Die Zukunft des Tagesgeldes

An dieser Stelle wollen wir einen längerfristigen Ausblick in die Zukunft wagen. Immer wieder erreichen uns ja überraschende und manchmal auch verwirrende Nachrichten aus der Finanzwelt. Dass die Europäische Zentralbank entgegen aller Prognosen plötzlich ihren Leitzins senkt, kam schon mal vor und könnte auch wieder vorkommen. Experten gehen davon aus, dass die Festgeldzinsen ebenfalls sinken werden. Natürlich hat die überraschende Wende in Zeiten der Eurokrise auch Auswirkungen auf die Geldanlagen der deutschen Sparer. Die Verunsicherung geht also weiter.

Banken sind von Sparern abhängig

Die Entwicklungen des ausgehenden Finanzjahres ließen ein Raunen durch die Reihen der deutschen Anleger gehen. Die allgemeine Verunsicherung und die Angst um die persönlichen Anlagen halten auch weiterhin an. Die Europäische Zentralbank (EZB) mit ihrem neuen Präsidenten Mario Draghi hat erstmalig seit zweieinhalb Jahren den Leitzins herabgesetzt. Er sank von vormals 1,5 auf 1,25 Prozent. Als wären die andauernden Krisennachrichten, das Geschacher um die Zukunft der Währungsunion und das ständige Auf und Ab an den Börsen nicht schon genug, müssen sich verunsicherte Verbraucher nun auch noch ganz andere Fragen stellen. Wie steht es also um die Zukunft von Tagesgeld, Festgeld und Baugeld? Wie finster werden die Zeiten für emsige Sparer wirklich?

Eigentlich hatten die Besitzer von Tagesgeldkonten kaum einen Grund, um sich zu beschweren. Die Zinsen, so wankelmütig sie ansonsten auch sein mögen, schienen kontinuierlich nach oben zu klettern und das sorgte naturgemäß für gute Stimmung. Geldinstitute, die es sich zur Aufgabe gemacht haben, stets die besten Offerten innezuhaben, müssen schon 2,7 Prozent bieten, um überhaupt in den Tagesgeld-Ranglisten an der Spitze bleiben zu können. Noch vor einigen Monaten reichten lediglich 2,3 Prozent, um für potenzielle Kunden attraktiv zu erscheinen. Überdies stieg der Tagesgeldindex des Datenanbieters Biallo seit dem Frühjahr von 1,1 Prozent auf 1,3 Prozent.
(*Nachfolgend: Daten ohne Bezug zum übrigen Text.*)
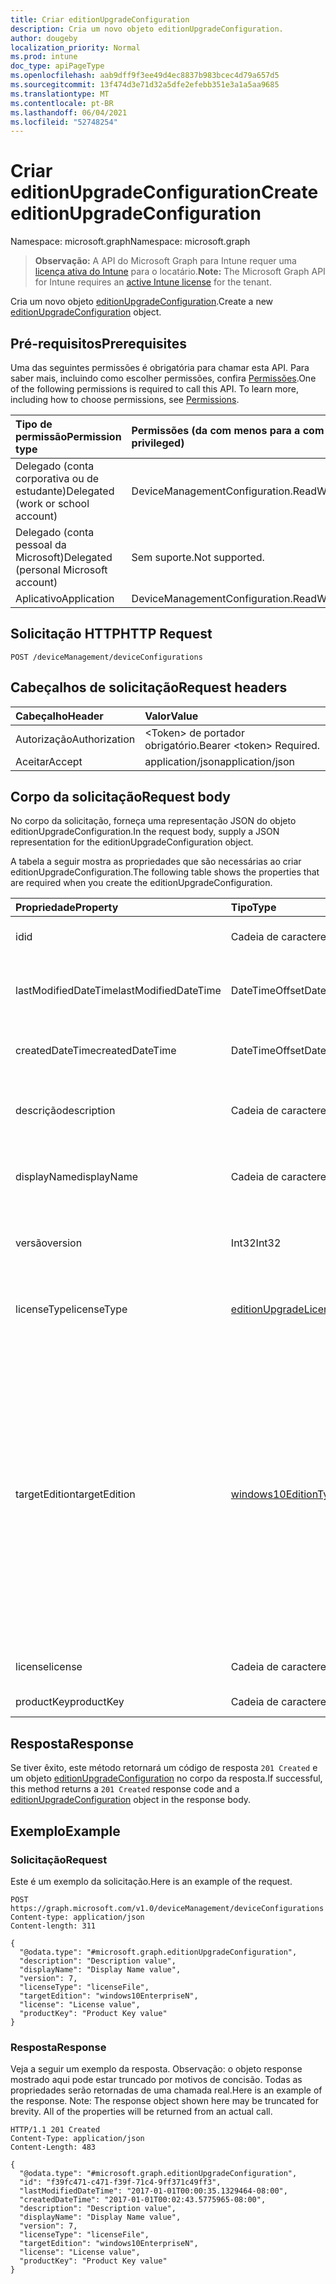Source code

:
 ```yaml
---
title: Criar editionUpgradeConfiguration
description: Cria um novo objeto editionUpgradeConfiguration.
author: dougeby
localization_priority: Normal
ms.prod: intune
doc_type: apiPageType
ms.openlocfilehash: aab9dff9f3ee49d4ec8837b983bcec4d79a657d5
ms.sourcegitcommit: 13f474d3e71d32a5dfe2efebb351e3a1a5aa9685
ms.translationtype: MT
ms.contentlocale: pt-BR
ms.lasthandoff: 06/04/2021
ms.locfileid: "52748254"
---
```

# <a name="create-editionupgradeconfiguration"></a><span data-ttu-id="3b894-103">Criar editionUpgradeConfiguration</span><span class="sxs-lookup"><span data-stu-id="3b894-103">Create editionUpgradeConfiguration</span></span>

<span data-ttu-id="3b894-104">Namespace: microsoft.graph</span><span class="sxs-lookup"><span data-stu-id="3b894-104">Namespace: microsoft.graph</span></span>

> <span data-ttu-id="3b894-105">**Observação:** A API do Microsoft Graph para Intune requer uma [licença ativa do Intune](https://go.microsoft.com/fwlink/?linkid=839381) para o locatário.</span><span class="sxs-lookup"><span data-stu-id="3b894-105">**Note:** The Microsoft Graph API for Intune requires an [active Intune license](https://go.microsoft.com/fwlink/?linkid=839381) for the tenant.</span></span>

<span data-ttu-id="3b894-106">Cria um novo objeto [editionUpgradeConfiguration](../resources/intune-deviceconfig-editionupgradeconfiguration.md).</span><span class="sxs-lookup"><span data-stu-id="3b894-106">Create a new [editionUpgradeConfiguration](../resources/intune-deviceconfig-editionupgradeconfiguration.md) object.</span></span>

## <a name="prerequisites"></a><span data-ttu-id="3b894-107">Pré-requisitos</span><span class="sxs-lookup"><span data-stu-id="3b894-107">Prerequisites</span></span>
<span data-ttu-id="3b894-p101">Uma das seguintes permissões é obrigatória para chamar esta API. Para saber mais, incluindo como escolher permissões, confira [Permissões](/graph/permissions-reference).</span><span class="sxs-lookup"><span data-stu-id="3b894-p101">One of the following permissions is required to call this API. To learn more, including how to choose permissions, see [Permissions](/graph/permissions-reference).</span></span>

|<span data-ttu-id="3b894-110">Tipo de permissão</span><span class="sxs-lookup"><span data-stu-id="3b894-110">Permission type</span></span>|<span data-ttu-id="3b894-111">Permissões (da com menos para a com mais privilégios)</span><span class="sxs-lookup"><span data-stu-id="3b894-111">Permissions (from least to most privileged)</span></span>|
|:---|:---|
|<span data-ttu-id="3b894-112">Delegado (conta corporativa ou de estudante)</span><span class="sxs-lookup"><span data-stu-id="3b894-112">Delegated (work or school account)</span></span>|<span data-ttu-id="3b894-113">DeviceManagementConfiguration.ReadWrite.All</span><span class="sxs-lookup"><span data-stu-id="3b894-113">DeviceManagementConfiguration.ReadWrite.All</span></span>|
|<span data-ttu-id="3b894-114">Delegado (conta pessoal da Microsoft)</span><span class="sxs-lookup"><span data-stu-id="3b894-114">Delegated (personal Microsoft account)</span></span>|<span data-ttu-id="3b894-115">Sem suporte.</span><span class="sxs-lookup"><span data-stu-id="3b894-115">Not supported.</span></span>|
|<span data-ttu-id="3b894-116">Aplicativo</span><span class="sxs-lookup"><span data-stu-id="3b894-116">Application</span></span>|<span data-ttu-id="3b894-117">DeviceManagementConfiguration.ReadWrite.All</span><span class="sxs-lookup"><span data-stu-id="3b894-117">DeviceManagementConfiguration.ReadWrite.All</span></span>|

## <a name="http-request"></a><span data-ttu-id="3b894-118">Solicitação HTTP</span><span class="sxs-lookup"><span data-stu-id="3b894-118">HTTP Request</span></span>
<!-- {
  "blockType": "ignored"
}
-->
``` http
POST /deviceManagement/deviceConfigurations
```

## <a name="request-headers"></a><span data-ttu-id="3b894-119">Cabeçalhos de solicitação</span><span class="sxs-lookup"><span data-stu-id="3b894-119">Request headers</span></span>
|<span data-ttu-id="3b894-120">Cabeçalho</span><span class="sxs-lookup"><span data-stu-id="3b894-120">Header</span></span>|<span data-ttu-id="3b894-121">Valor</span><span class="sxs-lookup"><span data-stu-id="3b894-121">Value</span></span>|
|:---|:---|
|<span data-ttu-id="3b894-122">Autorização</span><span class="sxs-lookup"><span data-stu-id="3b894-122">Authorization</span></span>|<span data-ttu-id="3b894-123">&lt;Token&gt; de portador obrigatório.</span><span class="sxs-lookup"><span data-stu-id="3b894-123">Bearer &lt;token&gt; Required.</span></span>|
|<span data-ttu-id="3b894-124">Aceitar</span><span class="sxs-lookup"><span data-stu-id="3b894-124">Accept</span></span>|<span data-ttu-id="3b894-125">application/json</span><span class="sxs-lookup"><span data-stu-id="3b894-125">application/json</span></span>|

## <a name="request-body"></a><span data-ttu-id="3b894-126">Corpo da solicitação</span><span class="sxs-lookup"><span data-stu-id="3b894-126">Request body</span></span>
<span data-ttu-id="3b894-127">No corpo da solicitação, forneça uma representação JSON do objeto editionUpgradeConfiguration.</span><span class="sxs-lookup"><span data-stu-id="3b894-127">In the request body, supply a JSON representation for the editionUpgradeConfiguration object.</span></span>

<span data-ttu-id="3b894-128">A tabela a seguir mostra as propriedades que são necessárias ao criar editionUpgradeConfiguration.</span><span class="sxs-lookup"><span data-stu-id="3b894-128">The following table shows the properties that are required when you create the editionUpgradeConfiguration.</span></span>

|<span data-ttu-id="3b894-129">Propriedade</span><span class="sxs-lookup"><span data-stu-id="3b894-129">Property</span></span>|<span data-ttu-id="3b894-130">Tipo</span><span class="sxs-lookup"><span data-stu-id="3b894-130">Type</span></span>|<span data-ttu-id="3b894-131">Descrição</span><span class="sxs-lookup"><span data-stu-id="3b894-131">Description</span></span>|
|:---|:---|:---|
|<span data-ttu-id="3b894-132">id</span><span class="sxs-lookup"><span data-stu-id="3b894-132">id</span></span>|<span data-ttu-id="3b894-133">Cadeia de caracteres</span><span class="sxs-lookup"><span data-stu-id="3b894-133">String</span></span>|<span data-ttu-id="3b894-134">Chave da entidade.</span><span class="sxs-lookup"><span data-stu-id="3b894-134">Key of the entity.</span></span> <span data-ttu-id="3b894-135">Herdada de [deviceConfiguration](../resources/intune-deviceconfig-deviceconfiguration.md)</span><span class="sxs-lookup"><span data-stu-id="3b894-135">Inherited from [deviceConfiguration](../resources/intune-deviceconfig-deviceconfiguration.md)</span></span>|
|<span data-ttu-id="3b894-136">lastModifiedDateTime</span><span class="sxs-lookup"><span data-stu-id="3b894-136">lastModifiedDateTime</span></span>|<span data-ttu-id="3b894-137">DateTimeOffset</span><span class="sxs-lookup"><span data-stu-id="3b894-137">DateTimeOffset</span></span>|<span data-ttu-id="3b894-138">DateTime da última modificação do objeto.</span><span class="sxs-lookup"><span data-stu-id="3b894-138">DateTime the object was last modified.</span></span> <span data-ttu-id="3b894-139">Herdada de [deviceConfiguration](../resources/intune-deviceconfig-deviceconfiguration.md)</span><span class="sxs-lookup"><span data-stu-id="3b894-139">Inherited from [deviceConfiguration](../resources/intune-deviceconfig-deviceconfiguration.md)</span></span>|
|<span data-ttu-id="3b894-140">createdDateTime</span><span class="sxs-lookup"><span data-stu-id="3b894-140">createdDateTime</span></span>|<span data-ttu-id="3b894-141">DateTimeOffset</span><span class="sxs-lookup"><span data-stu-id="3b894-141">DateTimeOffset</span></span>|<span data-ttu-id="3b894-142">DateTime em que o objeto foi criado.</span><span class="sxs-lookup"><span data-stu-id="3b894-142">DateTime the object was created.</span></span> <span data-ttu-id="3b894-143">Herdada de [deviceConfiguration](../resources/intune-deviceconfig-deviceconfiguration.md)</span><span class="sxs-lookup"><span data-stu-id="3b894-143">Inherited from [deviceConfiguration](../resources/intune-deviceconfig-deviceconfiguration.md)</span></span>|
|<span data-ttu-id="3b894-144">descrição</span><span class="sxs-lookup"><span data-stu-id="3b894-144">description</span></span>|<span data-ttu-id="3b894-145">Cadeia de caracteres</span><span class="sxs-lookup"><span data-stu-id="3b894-145">String</span></span>|<span data-ttu-id="3b894-146">O administrador forneceu a descrição da Configuração do dispositivo.</span><span class="sxs-lookup"><span data-stu-id="3b894-146">Admin provided description of the Device Configuration.</span></span> <span data-ttu-id="3b894-147">Herdada de [deviceConfiguration](../resources/intune-deviceconfig-deviceconfiguration.md)</span><span class="sxs-lookup"><span data-stu-id="3b894-147">Inherited from [deviceConfiguration](../resources/intune-deviceconfig-deviceconfiguration.md)</span></span>|
|<span data-ttu-id="3b894-148">displayName</span><span class="sxs-lookup"><span data-stu-id="3b894-148">displayName</span></span>|<span data-ttu-id="3b894-149">Cadeia de caracteres</span><span class="sxs-lookup"><span data-stu-id="3b894-149">String</span></span>|<span data-ttu-id="3b894-150">O administrador forneceu o nome da Configuração do dispositivo.</span><span class="sxs-lookup"><span data-stu-id="3b894-150">Admin provided name of the device configuration.</span></span> <span data-ttu-id="3b894-151">Herdada de [deviceConfiguration](../resources/intune-deviceconfig-deviceconfiguration.md)</span><span class="sxs-lookup"><span data-stu-id="3b894-151">Inherited from [deviceConfiguration](../resources/intune-deviceconfig-deviceconfiguration.md)</span></span>|
|<span data-ttu-id="3b894-152">versão</span><span class="sxs-lookup"><span data-stu-id="3b894-152">version</span></span>|<span data-ttu-id="3b894-153">Int32</span><span class="sxs-lookup"><span data-stu-id="3b894-153">Int32</span></span>|<span data-ttu-id="3b894-154">Versão da configuração do dispositivo.</span><span class="sxs-lookup"><span data-stu-id="3b894-154">Version of the device configuration.</span></span> <span data-ttu-id="3b894-155">Herdada de [deviceConfiguration](../resources/intune-deviceconfig-deviceconfiguration.md)</span><span class="sxs-lookup"><span data-stu-id="3b894-155">Inherited from [deviceConfiguration](../resources/intune-deviceconfig-deviceconfiguration.md)</span></span>|
|<span data-ttu-id="3b894-156">licenseType</span><span class="sxs-lookup"><span data-stu-id="3b894-156">licenseType</span></span>|[<span data-ttu-id="3b894-157">editionUpgradeLicenseType</span><span class="sxs-lookup"><span data-stu-id="3b894-157">editionUpgradeLicenseType</span></span>](../resources/intune-deviceconfig-editionupgradelicensetype.md)|<span data-ttu-id="3b894-158">Tipo de licença de atualização de edição.</span><span class="sxs-lookup"><span data-stu-id="3b894-158">Edition Upgrade License Type.</span></span> <span data-ttu-id="3b894-159">Os valores possíveis são: `productKey`, `licenseFile`.</span><span class="sxs-lookup"><span data-stu-id="3b894-159">Possible values are: `productKey`, `licenseFile`.</span></span>|
|<span data-ttu-id="3b894-160">targetEdition</span><span class="sxs-lookup"><span data-stu-id="3b894-160">targetEdition</span></span>|[<span data-ttu-id="3b894-161">windows10EditionType</span><span class="sxs-lookup"><span data-stu-id="3b894-161">windows10EditionType</span></span>](../resources/intune-deviceconfig-windows10editiontype.md)|<span data-ttu-id="3b894-162">Edição de destino de atualização de edição.</span><span class="sxs-lookup"><span data-stu-id="3b894-162">Edition Upgrade Target Edition.</span></span> <span data-ttu-id="3b894-163">Os valores possíveis são: `windows10Enterprise`, `windows10EnterpriseN`, `windows10Education`, `windows10EducationN`, `windows10MobileEnterprise`, `windows10HolographicEnterprise`, `windows10Professional`, `windows10ProfessionalN`, `windows10ProfessionalEducation`, `windows10ProfessionalEducationN`, `windows10ProfessionalWorkstation`, `windows10ProfessionalWorkstationN`.</span><span class="sxs-lookup"><span data-stu-id="3b894-163">Possible values are: `windows10Enterprise`, `windows10EnterpriseN`, `windows10Education`, `windows10EducationN`, `windows10MobileEnterprise`, `windows10HolographicEnterprise`, `windows10Professional`, `windows10ProfessionalN`, `windows10ProfessionalEducation`, `windows10ProfessionalEducationN`, `windows10ProfessionalWorkstation`, `windows10ProfessionalWorkstationN`.</span></span>|
|<span data-ttu-id="3b894-164">license</span><span class="sxs-lookup"><span data-stu-id="3b894-164">license</span></span>|<span data-ttu-id="3b894-165">Cadeia de caracteres</span><span class="sxs-lookup"><span data-stu-id="3b894-165">String</span></span>|<span data-ttu-id="3b894-166">Conteúdo do arquivo de licença de atualização de edição.</span><span class="sxs-lookup"><span data-stu-id="3b894-166">Edition Upgrade License File Content.</span></span>|
|<span data-ttu-id="3b894-167">productKey</span><span class="sxs-lookup"><span data-stu-id="3b894-167">productKey</span></span>|<span data-ttu-id="3b894-168">Cadeia de caracteres</span><span class="sxs-lookup"><span data-stu-id="3b894-168">String</span></span>|<span data-ttu-id="3b894-169">Chave de produto de atualização de edição.</span><span class="sxs-lookup"><span data-stu-id="3b894-169">Edition Upgrade Product Key.</span></span>|



## <a name="response"></a><span data-ttu-id="3b894-170">Resposta</span><span class="sxs-lookup"><span data-stu-id="3b894-170">Response</span></span>
<span data-ttu-id="3b894-171">Se tiver êxito, este método retornará um código de resposta `201 Created` e um objeto [editionUpgradeConfiguration](../resources/intune-deviceconfig-editionupgradeconfiguration.md) no corpo da resposta.</span><span class="sxs-lookup"><span data-stu-id="3b894-171">If successful, this method returns a `201 Created` response code and a [editionUpgradeConfiguration](../resources/intune-deviceconfig-editionupgradeconfiguration.md) object in the response body.</span></span>

## <a name="example"></a><span data-ttu-id="3b894-172">Exemplo</span><span class="sxs-lookup"><span data-stu-id="3b894-172">Example</span></span>

### <a name="request"></a><span data-ttu-id="3b894-173">Solicitação</span><span class="sxs-lookup"><span data-stu-id="3b894-173">Request</span></span>
<span data-ttu-id="3b894-174">Este é um exemplo da solicitação.</span><span class="sxs-lookup"><span data-stu-id="3b894-174">Here is an example of the request.</span></span>
``` http
POST https://graph.microsoft.com/v1.0/deviceManagement/deviceConfigurations
Content-type: application/json
Content-length: 311

{
  "@odata.type": "#microsoft.graph.editionUpgradeConfiguration",
  "description": "Description value",
  "displayName": "Display Name value",
  "version": 7,
  "licenseType": "licenseFile",
  "targetEdition": "windows10EnterpriseN",
  "license": "License value",
  "productKey": "Product Key value"
}
```

### <a name="response"></a><span data-ttu-id="3b894-175">Resposta</span><span class="sxs-lookup"><span data-stu-id="3b894-175">Response</span></span>
<span data-ttu-id="3b894-p110">Veja a seguir um exemplo da resposta. Observação: o objeto response mostrado aqui pode estar truncado por motivos de concisão. Todas as propriedades serão retornadas de uma chamada real.</span><span class="sxs-lookup"><span data-stu-id="3b894-p110">Here is an example of the response. Note: The response object shown here may be truncated for brevity. All of the properties will be returned from an actual call.</span></span>
``` http
HTTP/1.1 201 Created
Content-Type: application/json
Content-Length: 483

{
  "@odata.type": "#microsoft.graph.editionUpgradeConfiguration",
  "id": "f39fc471-c471-f39f-71c4-9ff371c49ff3",
  "lastModifiedDateTime": "2017-01-01T00:00:35.1329464-08:00",
  "createdDateTime": "2017-01-01T00:02:43.5775965-08:00",
  "description": "Description value",
  "displayName": "Display Name value",
  "version": 7,
  "licenseType": "licenseFile",
  "targetEdition": "windows10EnterpriseN",
  "license": "License value",
  "productKey": "Product Key value"
}
```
Dieser Index gibt den Durchschnittszins von 124 Angeboten wieder und zeugt hier also auch von einer kräftigen Bewegung im Mittelfeld. Als Grund für diesen Aufschwung kann wohl zuvörderst das Ringen um den Euro und die damit einhergehenden, andauernden Querelen genannt werden. Die Situation gestaltet sich nämlich folgendermaßen: Die Banken trauen einander nicht mehr und wollen sich verständlicherweise auch kein Geld mehr leihen, weil der Mitbewerber ja wohlmöglich auf hohen Beständen riskanter Staatsanleihen sitzen könnte, die demnächst in sich zusammenstürzen. Aus diesem Grund müssen sie sich von anderer Stelle Geld für ihre täglichen Geschäfte besorgen und genau hier kommen eben die Sparer mit ihren Einlagen ins Spiel. Die meisten Finanzexperten bezweifeln allerdings, dass Draghis Zinskurs eingedenk der offensichtlichen Marktverwerfungen letztendlich zu geringeren Tagesgeld-Zinsen führen kann. Es wäre andererseits auch töricht anzunehmen, die Banken würden sich bezüglich des Zinses in den nächsten Wochen weiter gegenseitig nach oben schaukeln. Seit der Leitzins-Ankündigung haben sie für dererlei Sperenzchen keinen angemessenen Spielraum mehr.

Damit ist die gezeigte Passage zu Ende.